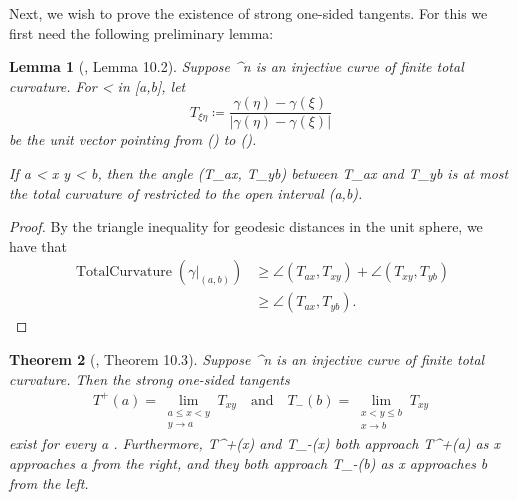 \documentclass[a4paper, 11pt]{article}
\theoremstyle{plain}
\newtheorem{theorem}{Theorem}[section]
\newtheorem{lemma}[theorem]{Lemma}
\theoremstyle{definition}
\theoremstyle{remark}
\numberwithin{equation}{subsection}
\def\({}
\def\){}
\begin{document}
Next, we wish to prove the existence of strong one-sided tangents. For this we first need the following preliminary lemma:

\begin{lemma}[{\cite{EWW02}, Lemma 10.2}]
\label{Existence of Strong One-sided Tangents}
Suppose \(\gamma \vcentcolon [a,b] \rightarrow {}^{n}\) is an injective curve of finite total curvature. For \(\xi < \eta\) in \([a,b]\), let
\[T_{\xi \eta} \coloneq \frac{\gamma(\eta) - \gamma(\xi)}{|\gamma(\eta) - \gamma(\xi)|}\]
be the unit vector pointing from \(\gamma(\xi)\) to \(\gamma(\eta)\).

If \(a < x \leqslant y < b\), then the angle \(\angle(T_{ax}, T_{yb})\) between \(T_{ax}\) and \(T_{yb}\) is at most the total curvature of \(\gamma\) restricted to the open interval \((a,b)\).
\end{lemma}

  
\begin{proof}
By the triangle inequality for geodesic distances in the unit sphere, we have that
\begin{align*}
\operatorname{TotalCurvature}(\gamma\vert_{(a,b)}) &\geqslant \angle(T_{ax}, T_{xy}) + \angle(T_{xy}, T_{yb}) \\
&\geqslant \angle(T_{ax}, T_{yb}).
\end{align*}
\end{proof}



\begin{theorem}[{\cite{EWW02}, Theorem 10.3}]
Suppose \(\gamma \vcentcolon [A,B] \rightarrow {}^{n}\) is an injective curve of finite total curvature. Then the strong one-sided tangents
\begin{gather}
T^{+}(a) = \lim_{\substack{a \leqslant x < y \\ y \rightarrow a}} T_{xy} \quad \text{and} \quad T_{-}(b) = \lim_{\substack{x < y \leqslant b \\ x \rightarrow b}} T_{xy}
\end{gather}
exist for every \(a \in [A, B)\) and every \(b \in (A,B]\). Furthermore, \(T^{+}(x)\) and \(T_{-}(x)\) both approach \(T^{+}(a)\) as \(x\) approaches \(a\) from the right, and they both approach \(T_{-}(b)\) as \(x\) approaches \(b\) from the left.
\end{theorem}
\end{document}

*EXERCISE PROMPT*. Write every line above out again exactly; pictures do not belong in the copy.

*ANSWER SECTION*.
 \documentclass[a4paper, 11pt]{article}
\theoremstyle{plain}
\newtheorem{theorem}{Theorem}[section]
\newtheorem{lemma}[theorem]{Lemma}
\theoremstyle{definition}
\theoremstyle{remark}
\numberwithin{equation}{subsection}
\def\({}
\def\){}
\begin{document}
Next, we wish to prove the existence of strong one-sided tangents. For this we first need the following preliminary lemma:

\begin{lemma}[{\cite{EWW02}, Lemma 10.2}]
\label{Existence of Strong One-sided Tangents}
Suppose \(\gamma \vcentcolon [a,b] \rightarrow {}^{n}\) is an injective curve of finite total curvature. For \(\xi < \eta\) in \([a,b]\), let
\[T_{\xi \eta} \coloneq \frac{\gamma(\eta) - \gamma(\xi)}{|\gamma(\eta) - \gamma(\xi)|}\]
be the unit vector pointing from \(\gamma(\xi)\) to \(\gamma(\eta)\).

If \(a < x \leqslant y < b\), then the angle \(\angle(T_{ax}, T_{yb})\) between \(T_{ax}\) and \(T_{yb}\) is at most the total curvature of \(\gamma\) restricted to the open interval \((a,b)\).
\end{lemma}

  
\begin{proof}
By the triangle inequality for geodesic distances in the unit sphere, we have that
\begin{align*}
\operatorname{TotalCurvature}(\gamma\vert_{(a,b)}) &\geqslant \angle(T_{ax}, T_{xy}) + \angle(T_{xy}, T_{yb}) \\
&\geqslant \angle(T_{ax}, T_{yb}).
\end{align*}
\end{proof}



\begin{theorem}[{\cite{EWW02}, Theorem 10.3}]
Suppose \(\gamma \vcentcolon [A,B] \rightarrow {}^{n}\) is an injective curve of finite total curvature. Then the strong one-sided tangents
\begin{gather}
T^{+}(a) = \lim_{\substack{a \leqslant x < y \\ y \rightarrow a}} T_{xy} \quad \text{and} \quad T_{-}(b) = \lim_{\substack{x < y \leqslant b \\ x \rightarrow b}} T_{xy}
\end{gather}
exist for every \(a \in [A, B)\) and every \(b \in (A,B]\). Furthermore, \(T^{+}(x)\) and \(T_{-}(x)\) both approach \(T^{+}(a)\) as \(x\) approaches \(a\) from the right, and they both approach \(T_{-}(b)\) as \(x\) approaches \(b\) from the left.
\end{theorem}
\end{document}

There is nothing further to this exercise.